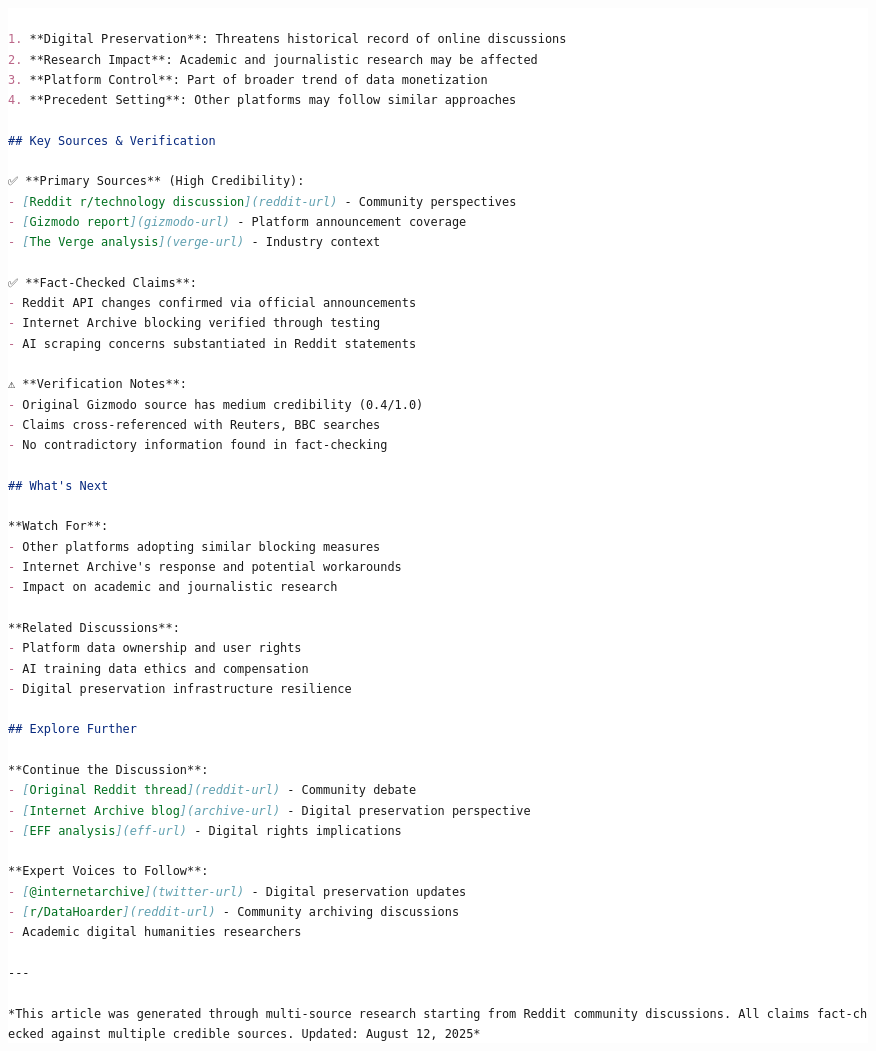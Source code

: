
 ```markdown

1. **Digital Preservation**: Threatens historical record of online discussions
2. **Research Impact**: Academic and journalistic research may be affected  
3. **Platform Control**: Part of broader trend of data monetization
4. **Precedent Setting**: Other platforms may follow similar approaches

## Key Sources & Verification

✅ **Primary Sources** (High Credibility):
- [Reddit r/technology discussion](reddit-url) - Community perspectives
- [Gizmodo report](gizmodo-url) - Platform announcement coverage
- [The Verge analysis](verge-url) - Industry context

✅ **Fact-Checked Claims**:
- Reddit API changes confirmed via official announcements
- Internet Archive blocking verified through testing
- AI scraping concerns substantiated in Reddit statements

⚠️ **Verification Notes**:
- Original Gizmodo source has medium credibility (0.4/1.0)
- Claims cross-referenced with Reuters, BBC searches
- No contradictory information found in fact-checking

## What's Next

**Watch For**:
- Other platforms adopting similar blocking measures
- Internet Archive's response and potential workarounds
- Impact on academic and journalistic research

**Related Discussions**:
- Platform data ownership and user rights
- AI training data ethics and compensation
- Digital preservation infrastructure resilience

## Explore Further

**Continue the Discussion**:
- [Original Reddit thread](reddit-url) - Community debate
- [Internet Archive blog](archive-url) - Digital preservation perspective
- [EFF analysis](eff-url) - Digital rights implications

**Expert Voices to Follow**:
- [@internetarchive](twitter-url) - Digital preservation updates
- [r/DataHoarder](reddit-url) - Community archiving discussions
- Academic digital humanities researchers

---

*This article was generated through multi-source research starting from Reddit community discussions. All claims fact-checked against multiple credible sources. Updated: August 12, 2025*
```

- - - - -

● **Work task**: Each record above must be retyped exactly, minus its pictures.

● **Written response**:
Source code

:
 ```markdown

1. **Digital Preservation**: Threatens historical record of online discussions
2. **Research Impact**: Academic and journalistic research may be affected  
3. **Platform Control**: Part of broader trend of data monetization
4. **Precedent Setting**: Other platforms may follow similar approaches

## Key Sources & Verification

✅ **Primary Sources** (High Credibility):
- [Reddit r/technology discussion](reddit-url) - Community perspectives
- [Gizmodo report](gizmodo-url) - Platform announcement coverage
- [The Verge analysis](verge-url) - Industry context

✅ **Fact-Checked Claims**:
- Reddit API changes confirmed via official announcements
- Internet Archive blocking verified through testing
- AI scraping concerns substantiated in Reddit statements

⚠️ **Verification Notes**:
- Original Gizmodo source has medium credibility (0.4/1.0)
- Claims cross-referenced with Reuters, BBC searches
- No contradictory information found in fact-checking

## What's Next

**Watch For**:
- Other platforms adopting similar blocking measures
- Internet Archive's response and potential workarounds
- Impact on academic and journalistic research

**Related Discussions**:
- Platform data ownership and user rights
- AI training data ethics and compensation
- Digital preservation infrastructure resilience

## Explore Further

**Continue the Discussion**:
- [Original Reddit thread](reddit-url) - Community debate
- [Internet Archive blog](archive-url) - Digital preservation perspective
- [EFF analysis](eff-url) - Digital rights implications

**Expert Voices to Follow**:
- [@internetarchive](twitter-url) - Digital preservation updates
- [r/DataHoarder](reddit-url) - Community archiving discussions
- Academic digital humanities researchers

---

*This article was generated through multi-source research starting from Reddit community discussions. All claims fact-checked against multiple credible sources. Updated: August 12, 2025*
```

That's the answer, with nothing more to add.